Collected data:
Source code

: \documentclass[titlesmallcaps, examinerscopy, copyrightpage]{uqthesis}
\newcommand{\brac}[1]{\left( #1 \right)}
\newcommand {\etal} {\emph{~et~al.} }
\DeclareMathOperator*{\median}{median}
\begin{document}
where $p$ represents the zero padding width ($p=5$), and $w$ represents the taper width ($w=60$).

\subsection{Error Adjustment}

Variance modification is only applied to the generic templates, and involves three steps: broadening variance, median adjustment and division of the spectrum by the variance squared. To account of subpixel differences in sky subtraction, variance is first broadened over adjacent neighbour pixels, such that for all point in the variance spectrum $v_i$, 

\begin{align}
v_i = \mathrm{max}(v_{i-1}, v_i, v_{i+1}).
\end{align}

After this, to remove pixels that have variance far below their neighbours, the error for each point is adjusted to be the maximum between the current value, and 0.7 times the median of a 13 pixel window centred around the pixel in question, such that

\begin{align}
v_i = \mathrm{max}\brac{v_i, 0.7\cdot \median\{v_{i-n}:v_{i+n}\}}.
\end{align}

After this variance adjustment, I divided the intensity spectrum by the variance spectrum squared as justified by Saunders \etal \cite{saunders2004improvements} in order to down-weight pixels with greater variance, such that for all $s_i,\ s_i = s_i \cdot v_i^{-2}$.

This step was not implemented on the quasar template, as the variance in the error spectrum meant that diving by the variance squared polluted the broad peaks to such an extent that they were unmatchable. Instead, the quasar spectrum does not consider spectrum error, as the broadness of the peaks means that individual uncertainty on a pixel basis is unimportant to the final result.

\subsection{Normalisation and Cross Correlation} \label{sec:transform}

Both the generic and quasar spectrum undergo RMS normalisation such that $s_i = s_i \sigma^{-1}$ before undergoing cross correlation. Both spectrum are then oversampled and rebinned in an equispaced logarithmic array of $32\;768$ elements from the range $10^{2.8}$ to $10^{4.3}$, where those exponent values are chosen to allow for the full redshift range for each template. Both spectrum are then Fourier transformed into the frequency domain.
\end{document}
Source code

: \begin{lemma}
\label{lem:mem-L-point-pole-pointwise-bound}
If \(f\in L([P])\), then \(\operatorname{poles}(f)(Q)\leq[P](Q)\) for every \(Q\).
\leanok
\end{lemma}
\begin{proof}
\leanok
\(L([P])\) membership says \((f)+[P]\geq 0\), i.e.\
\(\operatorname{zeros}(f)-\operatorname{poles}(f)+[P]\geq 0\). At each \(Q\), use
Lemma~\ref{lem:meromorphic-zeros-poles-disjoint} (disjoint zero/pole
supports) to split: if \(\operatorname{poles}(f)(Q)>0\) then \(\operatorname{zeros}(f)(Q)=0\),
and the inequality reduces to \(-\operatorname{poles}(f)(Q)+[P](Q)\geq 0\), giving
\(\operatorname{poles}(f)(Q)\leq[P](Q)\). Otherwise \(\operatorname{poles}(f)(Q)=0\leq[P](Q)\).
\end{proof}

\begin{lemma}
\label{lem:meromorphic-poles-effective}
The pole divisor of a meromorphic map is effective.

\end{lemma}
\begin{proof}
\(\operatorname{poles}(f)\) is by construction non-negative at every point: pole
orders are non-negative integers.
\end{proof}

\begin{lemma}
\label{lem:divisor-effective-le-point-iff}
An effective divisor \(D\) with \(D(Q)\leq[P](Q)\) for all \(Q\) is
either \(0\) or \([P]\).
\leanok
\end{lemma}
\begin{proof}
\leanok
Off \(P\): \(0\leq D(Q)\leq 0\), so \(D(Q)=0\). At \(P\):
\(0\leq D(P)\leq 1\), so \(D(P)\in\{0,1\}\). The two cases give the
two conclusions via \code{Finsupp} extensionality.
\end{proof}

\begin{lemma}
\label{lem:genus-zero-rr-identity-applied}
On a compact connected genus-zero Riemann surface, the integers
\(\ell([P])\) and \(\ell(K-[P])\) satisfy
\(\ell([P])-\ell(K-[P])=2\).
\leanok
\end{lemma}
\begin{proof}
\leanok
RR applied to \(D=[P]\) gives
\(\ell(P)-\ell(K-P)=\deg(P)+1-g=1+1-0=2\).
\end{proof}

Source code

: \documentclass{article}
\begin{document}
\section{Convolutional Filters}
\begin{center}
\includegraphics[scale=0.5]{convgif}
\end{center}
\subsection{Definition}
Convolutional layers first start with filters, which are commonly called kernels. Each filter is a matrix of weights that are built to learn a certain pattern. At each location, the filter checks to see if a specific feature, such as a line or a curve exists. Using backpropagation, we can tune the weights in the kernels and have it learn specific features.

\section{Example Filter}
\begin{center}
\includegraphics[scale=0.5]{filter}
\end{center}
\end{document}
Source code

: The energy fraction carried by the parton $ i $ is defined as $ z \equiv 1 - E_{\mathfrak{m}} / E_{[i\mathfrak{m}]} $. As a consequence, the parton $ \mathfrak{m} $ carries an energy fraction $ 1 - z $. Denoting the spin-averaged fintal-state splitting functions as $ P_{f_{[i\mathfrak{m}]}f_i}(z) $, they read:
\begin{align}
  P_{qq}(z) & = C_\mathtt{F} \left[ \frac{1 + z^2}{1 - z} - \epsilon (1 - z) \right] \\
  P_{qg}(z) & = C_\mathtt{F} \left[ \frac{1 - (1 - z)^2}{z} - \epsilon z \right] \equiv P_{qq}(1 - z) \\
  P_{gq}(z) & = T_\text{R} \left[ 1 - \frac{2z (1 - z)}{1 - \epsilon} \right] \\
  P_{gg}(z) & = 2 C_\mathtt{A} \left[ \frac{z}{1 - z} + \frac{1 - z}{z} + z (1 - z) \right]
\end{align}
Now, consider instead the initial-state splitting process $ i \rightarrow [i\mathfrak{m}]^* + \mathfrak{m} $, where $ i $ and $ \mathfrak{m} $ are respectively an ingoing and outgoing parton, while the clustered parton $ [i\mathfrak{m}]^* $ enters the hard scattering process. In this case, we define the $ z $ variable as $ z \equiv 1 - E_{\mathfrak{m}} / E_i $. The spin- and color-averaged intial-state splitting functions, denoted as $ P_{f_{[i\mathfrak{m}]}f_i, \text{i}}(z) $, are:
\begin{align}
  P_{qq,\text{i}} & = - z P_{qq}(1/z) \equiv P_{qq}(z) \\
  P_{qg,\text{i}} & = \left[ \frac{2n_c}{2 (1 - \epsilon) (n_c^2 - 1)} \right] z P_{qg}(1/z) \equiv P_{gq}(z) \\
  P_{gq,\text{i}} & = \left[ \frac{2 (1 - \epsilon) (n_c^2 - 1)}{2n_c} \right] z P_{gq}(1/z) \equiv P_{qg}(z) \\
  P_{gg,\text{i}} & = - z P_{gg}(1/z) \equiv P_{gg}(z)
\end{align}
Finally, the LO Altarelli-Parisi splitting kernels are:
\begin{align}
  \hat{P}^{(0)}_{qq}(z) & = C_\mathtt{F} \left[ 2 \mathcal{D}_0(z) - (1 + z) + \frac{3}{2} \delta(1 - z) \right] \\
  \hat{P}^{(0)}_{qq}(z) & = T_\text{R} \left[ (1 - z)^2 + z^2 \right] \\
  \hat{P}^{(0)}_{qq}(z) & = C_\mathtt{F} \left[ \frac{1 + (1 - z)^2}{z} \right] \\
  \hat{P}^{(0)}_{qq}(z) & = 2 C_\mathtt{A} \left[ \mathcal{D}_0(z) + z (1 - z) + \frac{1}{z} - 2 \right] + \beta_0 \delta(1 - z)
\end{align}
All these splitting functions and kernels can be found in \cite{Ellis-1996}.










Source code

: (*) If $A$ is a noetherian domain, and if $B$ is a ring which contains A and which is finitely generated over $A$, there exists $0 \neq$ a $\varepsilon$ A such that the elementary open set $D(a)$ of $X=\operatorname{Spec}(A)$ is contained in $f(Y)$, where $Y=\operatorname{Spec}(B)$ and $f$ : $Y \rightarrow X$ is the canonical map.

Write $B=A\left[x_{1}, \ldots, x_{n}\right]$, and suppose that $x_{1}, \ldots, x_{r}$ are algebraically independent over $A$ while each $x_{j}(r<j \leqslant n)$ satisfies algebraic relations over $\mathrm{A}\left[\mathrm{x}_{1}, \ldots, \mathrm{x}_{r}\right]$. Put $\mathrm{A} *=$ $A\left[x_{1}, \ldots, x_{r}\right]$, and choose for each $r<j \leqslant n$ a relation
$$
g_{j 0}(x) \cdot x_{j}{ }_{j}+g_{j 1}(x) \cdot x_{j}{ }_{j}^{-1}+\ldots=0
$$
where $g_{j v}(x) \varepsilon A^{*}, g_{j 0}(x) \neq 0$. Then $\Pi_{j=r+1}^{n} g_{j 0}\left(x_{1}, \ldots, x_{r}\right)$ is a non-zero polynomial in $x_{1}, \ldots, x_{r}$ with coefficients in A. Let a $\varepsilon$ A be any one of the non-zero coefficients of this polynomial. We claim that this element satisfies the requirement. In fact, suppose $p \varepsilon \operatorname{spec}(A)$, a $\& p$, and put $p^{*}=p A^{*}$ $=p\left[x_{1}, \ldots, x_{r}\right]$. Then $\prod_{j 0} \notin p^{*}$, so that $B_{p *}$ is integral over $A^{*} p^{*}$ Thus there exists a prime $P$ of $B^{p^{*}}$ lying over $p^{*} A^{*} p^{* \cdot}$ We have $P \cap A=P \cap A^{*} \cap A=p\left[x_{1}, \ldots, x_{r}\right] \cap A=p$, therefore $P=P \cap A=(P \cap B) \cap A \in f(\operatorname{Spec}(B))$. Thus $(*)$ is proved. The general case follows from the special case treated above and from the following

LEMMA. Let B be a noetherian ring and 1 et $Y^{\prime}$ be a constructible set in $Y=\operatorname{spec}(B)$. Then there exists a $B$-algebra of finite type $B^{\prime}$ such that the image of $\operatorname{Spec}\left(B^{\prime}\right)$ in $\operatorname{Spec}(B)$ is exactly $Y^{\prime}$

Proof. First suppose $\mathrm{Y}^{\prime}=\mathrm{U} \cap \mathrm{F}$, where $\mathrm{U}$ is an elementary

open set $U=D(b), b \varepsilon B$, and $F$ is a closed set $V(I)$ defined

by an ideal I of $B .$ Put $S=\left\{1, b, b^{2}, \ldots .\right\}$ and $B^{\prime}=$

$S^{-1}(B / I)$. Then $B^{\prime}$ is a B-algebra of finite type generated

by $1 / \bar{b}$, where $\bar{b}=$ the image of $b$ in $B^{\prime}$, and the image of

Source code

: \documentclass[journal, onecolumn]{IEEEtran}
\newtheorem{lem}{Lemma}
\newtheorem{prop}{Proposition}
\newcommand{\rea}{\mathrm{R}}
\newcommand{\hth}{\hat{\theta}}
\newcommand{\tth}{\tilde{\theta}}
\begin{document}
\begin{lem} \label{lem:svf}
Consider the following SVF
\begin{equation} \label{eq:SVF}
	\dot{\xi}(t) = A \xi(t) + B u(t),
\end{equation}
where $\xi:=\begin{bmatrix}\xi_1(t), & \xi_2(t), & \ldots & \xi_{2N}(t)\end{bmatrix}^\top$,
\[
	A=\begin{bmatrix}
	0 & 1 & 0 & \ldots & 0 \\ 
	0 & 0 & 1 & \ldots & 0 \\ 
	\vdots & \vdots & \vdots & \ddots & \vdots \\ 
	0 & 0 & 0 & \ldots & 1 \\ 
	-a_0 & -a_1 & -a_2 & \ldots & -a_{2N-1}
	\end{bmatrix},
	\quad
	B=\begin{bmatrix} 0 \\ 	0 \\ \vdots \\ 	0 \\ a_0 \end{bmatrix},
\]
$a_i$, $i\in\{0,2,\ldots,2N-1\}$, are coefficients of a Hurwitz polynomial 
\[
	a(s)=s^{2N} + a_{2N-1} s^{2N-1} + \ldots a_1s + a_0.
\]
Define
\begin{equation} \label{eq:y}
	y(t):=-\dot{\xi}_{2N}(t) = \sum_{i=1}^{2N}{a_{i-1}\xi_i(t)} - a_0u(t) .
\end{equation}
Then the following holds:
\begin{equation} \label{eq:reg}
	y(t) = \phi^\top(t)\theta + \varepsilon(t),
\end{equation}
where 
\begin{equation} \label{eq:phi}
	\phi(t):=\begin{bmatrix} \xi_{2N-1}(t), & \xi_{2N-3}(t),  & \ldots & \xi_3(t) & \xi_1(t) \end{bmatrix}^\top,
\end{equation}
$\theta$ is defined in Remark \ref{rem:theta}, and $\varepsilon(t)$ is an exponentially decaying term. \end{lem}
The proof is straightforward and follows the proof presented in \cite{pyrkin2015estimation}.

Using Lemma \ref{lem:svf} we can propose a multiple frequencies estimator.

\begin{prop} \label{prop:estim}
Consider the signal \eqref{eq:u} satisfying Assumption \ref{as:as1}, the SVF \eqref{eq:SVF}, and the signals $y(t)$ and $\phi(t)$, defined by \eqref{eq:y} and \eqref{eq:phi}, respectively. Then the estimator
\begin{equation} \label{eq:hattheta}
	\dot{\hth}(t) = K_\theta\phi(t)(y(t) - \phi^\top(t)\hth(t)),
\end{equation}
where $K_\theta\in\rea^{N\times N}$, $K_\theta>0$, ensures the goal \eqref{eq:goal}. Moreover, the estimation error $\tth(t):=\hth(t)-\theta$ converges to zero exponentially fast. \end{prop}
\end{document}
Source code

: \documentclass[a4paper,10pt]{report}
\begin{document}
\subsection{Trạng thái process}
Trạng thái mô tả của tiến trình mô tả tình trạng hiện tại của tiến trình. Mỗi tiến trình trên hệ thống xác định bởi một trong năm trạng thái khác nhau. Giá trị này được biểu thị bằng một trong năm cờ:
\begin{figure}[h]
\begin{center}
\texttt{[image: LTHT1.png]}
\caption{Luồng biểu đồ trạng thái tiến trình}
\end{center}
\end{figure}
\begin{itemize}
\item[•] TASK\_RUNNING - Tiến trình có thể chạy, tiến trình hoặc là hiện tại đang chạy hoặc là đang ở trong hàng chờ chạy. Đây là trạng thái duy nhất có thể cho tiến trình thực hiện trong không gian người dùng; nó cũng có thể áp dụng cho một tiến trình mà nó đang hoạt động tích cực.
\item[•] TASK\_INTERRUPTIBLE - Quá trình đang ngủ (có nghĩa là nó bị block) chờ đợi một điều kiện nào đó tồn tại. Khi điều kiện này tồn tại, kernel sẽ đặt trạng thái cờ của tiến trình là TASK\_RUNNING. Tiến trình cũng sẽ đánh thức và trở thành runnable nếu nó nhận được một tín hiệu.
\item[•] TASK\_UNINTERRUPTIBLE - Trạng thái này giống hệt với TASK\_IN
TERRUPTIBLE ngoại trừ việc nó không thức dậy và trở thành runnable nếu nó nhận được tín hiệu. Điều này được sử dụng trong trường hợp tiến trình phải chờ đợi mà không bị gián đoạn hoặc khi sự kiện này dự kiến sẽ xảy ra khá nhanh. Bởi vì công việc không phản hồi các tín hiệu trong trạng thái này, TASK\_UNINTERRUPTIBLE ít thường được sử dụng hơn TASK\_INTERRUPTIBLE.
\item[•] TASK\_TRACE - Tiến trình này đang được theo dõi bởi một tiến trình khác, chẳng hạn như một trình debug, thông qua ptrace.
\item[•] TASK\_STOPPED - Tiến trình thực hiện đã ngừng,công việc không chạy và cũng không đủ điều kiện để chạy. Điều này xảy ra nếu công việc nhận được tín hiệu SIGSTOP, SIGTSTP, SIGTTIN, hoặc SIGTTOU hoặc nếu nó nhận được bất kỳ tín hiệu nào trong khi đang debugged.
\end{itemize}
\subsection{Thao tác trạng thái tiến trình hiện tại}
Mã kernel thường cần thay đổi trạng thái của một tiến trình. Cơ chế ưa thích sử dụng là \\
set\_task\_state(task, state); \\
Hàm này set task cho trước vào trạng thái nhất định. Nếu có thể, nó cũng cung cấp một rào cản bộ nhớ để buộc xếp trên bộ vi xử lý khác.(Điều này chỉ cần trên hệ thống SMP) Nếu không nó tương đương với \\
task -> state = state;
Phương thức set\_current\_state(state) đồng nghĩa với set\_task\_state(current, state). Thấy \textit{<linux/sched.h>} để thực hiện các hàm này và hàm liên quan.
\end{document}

Directions for this task: Copy the lines from the start of the data verbatim, stopping after the line containing "After this variance".

Answer area:
Source code

: \documentclass[titlesmallcaps, examinerscopy, copyrightpage]{uqthesis}
\newcommand{\brac}[1]{\left( #1 \right)}
\newcommand {\etal} {\emph{~et~al.} }
\DeclareMathOperator*{\median}{median}
\begin{document}
where $p$ represents the zero padding width ($p=5$), and $w$ represents the taper width ($w=60$).

\subsection{Error Adjustment}

Variance modification is only applied to the generic templates, and involves three steps: broadening variance, median adjustment and division of the spectrum by the variance squared. To account of subpixel differences in sky subtraction, variance is first broadened over adjacent neighbour pixels, such that for all point in the variance spectrum $v_i$, 

\begin{align}
v_i = \mathrm{max}(v_{i-1}, v_i, v_{i+1}).
\end{align}

After this, to remove pixels that have variance far below their neighbours, the error for each point is adjusted to be the maximum between the current value, and 0.7 times the median of a 13 pixel window centred around the pixel in question, such that

\begin{align}
v_i = \mathrm{max}\brac{v_i, 0.7\cdot \median\{v_{i-n}:v_{i+n}\}}.
\end{align}

After this variance adjustment, I divided the intensity spectrum by the variance spectrum squared as justified by Saunders \etal \cite{saunders2004improvements} in order to down-weight pixels with greater variance, such that for all $s_i,\ s_i = s_i \cdot v_i^{-2}$.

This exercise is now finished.